INPUT RECORDS
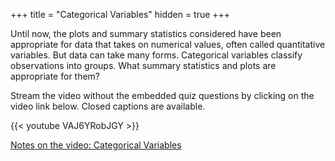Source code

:+++
title = "Categorical Variables"
hidden = true
+++

Until now, the plots and summary statistics considered have been appropriate for data that takes on numerical values, often called quantitative variables.  But data can take many forms.  Categorical variables classify observations into groups.  What summary statistics and plots are appropriate for them?

Stream the video without the embedded quiz questions by clicking on the video link below. Closed captions are available.

{{< youtube VAJ6YRobJGY >}}

[Notes on the video: Categorical Variables](../1-5-Categorical-Variables.pdf)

YOUR OBJECTIVE
Only the pictures are to be left out; print everything else in the listing exactly.

OUTPUT FOR THIS TASK
Source code

:+++
title = "Categorical Variables"
hidden = true
+++

Until now, the plots and summary statistics considered have been appropriate for data that takes on numerical values, often called quantitative variables.  But data can take many forms.  Categorical variables classify observations into groups.  What summary statistics and plots are appropriate for them?

Stream the video without the embedded quiz questions by clicking on the video link below. Closed captions are available.

{{< youtube VAJ6YRobJGY >}}

[Notes on the video: Categorical Variables](../1-5-Categorical-Variables.pdf)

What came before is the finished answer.